(Collected data entries)
------------------------------------------------

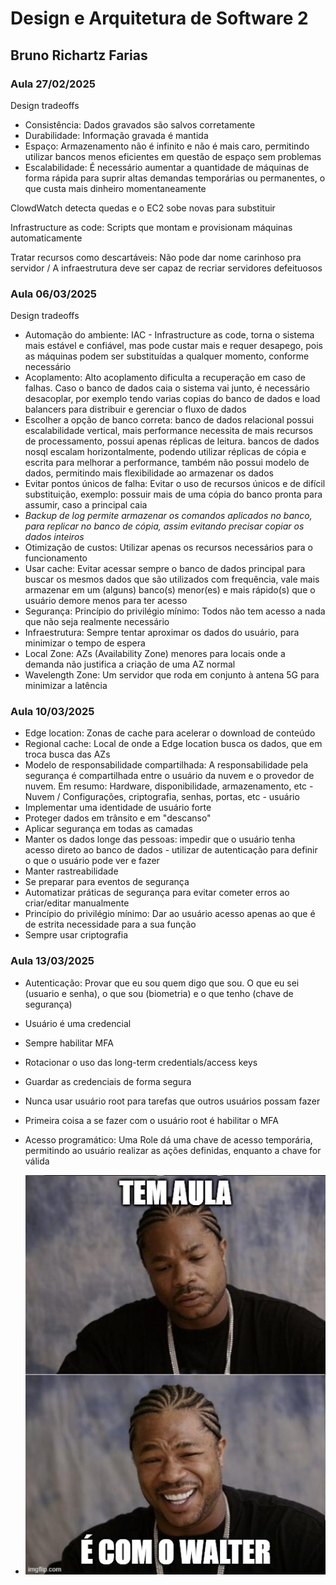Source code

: # Design e Arquitetura de Software 2
## Bruno Richartz Farias

### Aula 27/02/2025
Design tradeoffs
- Consistência: Dados gravados são salvos corretamente
- Durabilidade: Informação gravada é mantida
- Espaço: Armazenamento não é infinito e não é mais caro, permitindo utilizar bancos menos eficientes em questão de espaço sem problemas
- Escalabilidade: É necessário aumentar a quantidade de máquinas de forma rápida para suprir altas demandas temporárias ou permanentes, o que custa mais dinheiro momentaneamente

ClowdWatch detecta quedas e o EC2 sobe novas para substituir

Infrastructure as code: Scripts que montam e provisionam máquinas automaticamente

Tratar recursos como descartáveis: Não pode dar nome carinhoso pra servidor / A infraestrutura deve ser capaz de recriar servidores defeituosos

### Aula 06/03/2025

Design tradeoffs
- Automação do ambiente: IAC - Infrastructure as code, torna o sistema mais estável e confiável, mas pode custar mais e requer desapego, pois as máquinas podem ser substituídas a qualquer momento, conforme necessário
- Acoplamento: Alto acoplamento dificulta a recuperação em caso de falhas. Caso o banco de dados caia o sistema vai junto, é necessário desacoplar, por exemplo tendo varias copias do banco de dados e load balancers para distribuir e gerenciar o fluxo de dados
- Escolher a opção de banco correta: banco de dados relacional possui escalabilidade vertical, mais performance necessita de mais recursos de processamento, possui apenas réplicas de leitura. bancos de dados nosql escalam horizontalmente, podendo utilizar réplicas de cópia e escrita para melhorar a performance, também não possui modelo de dados, permitindo mais flexibilidade ao armazenar os dados
- Evitar pontos únicos de falha: Evitar o uso de recursos únicos e de difícil substituição, exemplo: possuir mais de uma cópia do banco pronta para assumir, caso a principal caia
- *Backup de log permite armazenar os comandos aplicados no banco, para replicar no banco de cópia, assim evitando precisar copiar os dados inteiros*
- Otimização de custos: Utilizar apenas os recursos necessários para o funcionamento
- Usar cache: Evitar acessar sempre o banco de dados principal para buscar os mesmos dados que são utilizados com frequência, vale mais armazenar em um (alguns) banco(s) menor(es) e mais rápido(s) que o usuário demore menos para ter acesso
- Segurança: Princípio do privilégio mínimo: Todos não tem acesso a nada que não seja realmente necessário
- Infraestrutura: Sempre tentar aproximar os dados do usuário, para minimizar o tempo de espera
- Local Zone: AZs (Availability Zone) menores para locais onde a demanda não justifica a criação de uma AZ normal
- Wavelength Zone: Um servidor que roda em conjunto à antena 5G para minimizar a latência



### Aula 10/03/2025

- Edge location: Zonas de cache para acelerar o download de conteúdo
- Regional cache: Local de onde a Edge location busca os dados, que em troca busca das AZs
- Modelo de responsabilidade compartilhada: A responsabilidade pela segurança é compartilhada entre o usuário da nuvem e o provedor de nuvem. Em resumo: Hardware, disponibilidade, armazenamento, etc - Nuvem / Configurações, criptografia, senhas, portas, etc - usuário
- Implementar uma identidade de usuário forte
- Proteger dados em trânsito e em "descanso"
- Aplicar segurança em todas as camadas
- Manter os dados longe das pessoas: impedir que o usuário tenha acesso direto ao banco de dados - utilizar de autenticação para definir o que o usuário pode ver e fazer
- Manter rastreabilidade
- Se preparar para eventos de segurança
- Automatizar práticas de segurança para evitar cometer erros ao criar/editar manualmente
- Princípio do privilégio mínimo: Dar ao usuário acesso apenas ao que é de estrita necessidade para a sua função
- Sempre usar criptografia


### Aula 13/03/2025

- Autenticação: Provar que eu sou quem digo que sou. O que eu sei (usuario e senha), o que sou (biometria) e o que tenho (chave de segurança)
- Usuário é uma credencial
- Sempre habilitar MFA
- Rotacionar o uso das long-term credentials/access keys
- Guardar as credenciais de forma segura
- Nunca usar usuário root para tarefas que outros usuários possam fazer
- Primeira coisa a se fazer com o usuário root é habilitar o MFA
- Acesso programático: Uma Role dá uma chave de acesso temporária, permitindo ao usuário realizar as ações definidas, enquanto a chave for válida









- ![alt text](image-1.png)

------------------------------------------------

■ Your instructions: Set down the records above exactly as written, beginning with the first line and ending with the line that contains "- Escolher a", and do not include pictures.

■ Solution:
Source code

: # Design e Arquitetura de Software 2
## Bruno Richartz Farias

### Aula 27/02/2025
Design tradeoffs
- Consistência: Dados gravados são salvos corretamente
- Durabilidade: Informação gravada é mantida
- Espaço: Armazenamento não é infinito e não é mais caro, permitindo utilizar bancos menos eficientes em questão de espaço sem problemas
- Escalabilidade: É necessário aumentar a quantidade de máquinas de forma rápida para suprir altas demandas temporárias ou permanentes, o que custa mais dinheiro momentaneamente

ClowdWatch detecta quedas e o EC2 sobe novas para substituir

Infrastructure as code: Scripts que montam e provisionam máquinas automaticamente

Tratar recursos como descartáveis: Não pode dar nome carinhoso pra servidor / A infraestrutura deve ser capaz de recriar servidores defeituosos

### Aula 06/03/2025

Design tradeoffs
- Automação do ambiente: IAC - Infrastructure as code, torna o sistema mais estável e confiável, mas pode custar mais e requer desapego, pois as máquinas podem ser substituídas a qualquer momento, conforme necessário
- Acoplamento: Alto acoplamento dificulta a recuperação em caso de falhas. Caso o banco de dados caia o sistema vai junto, é necessário desacoplar, por exemplo tendo varias copias do banco de dados e load balancers para distribuir e gerenciar o fluxo de dados
- Escolher a opção de banco correta: banco de dados relacional possui escalabilidade vertical, mais performance necessita de mais recursos de processamento, possui apenas réplicas de leitura. bancos de dados nosql escalam horizontalmente, podendo utilizar réplicas de cópia e escrita para melhorar a performance, também não possui modelo de dados, permitindo mais flexibilidade ao armazenar os dados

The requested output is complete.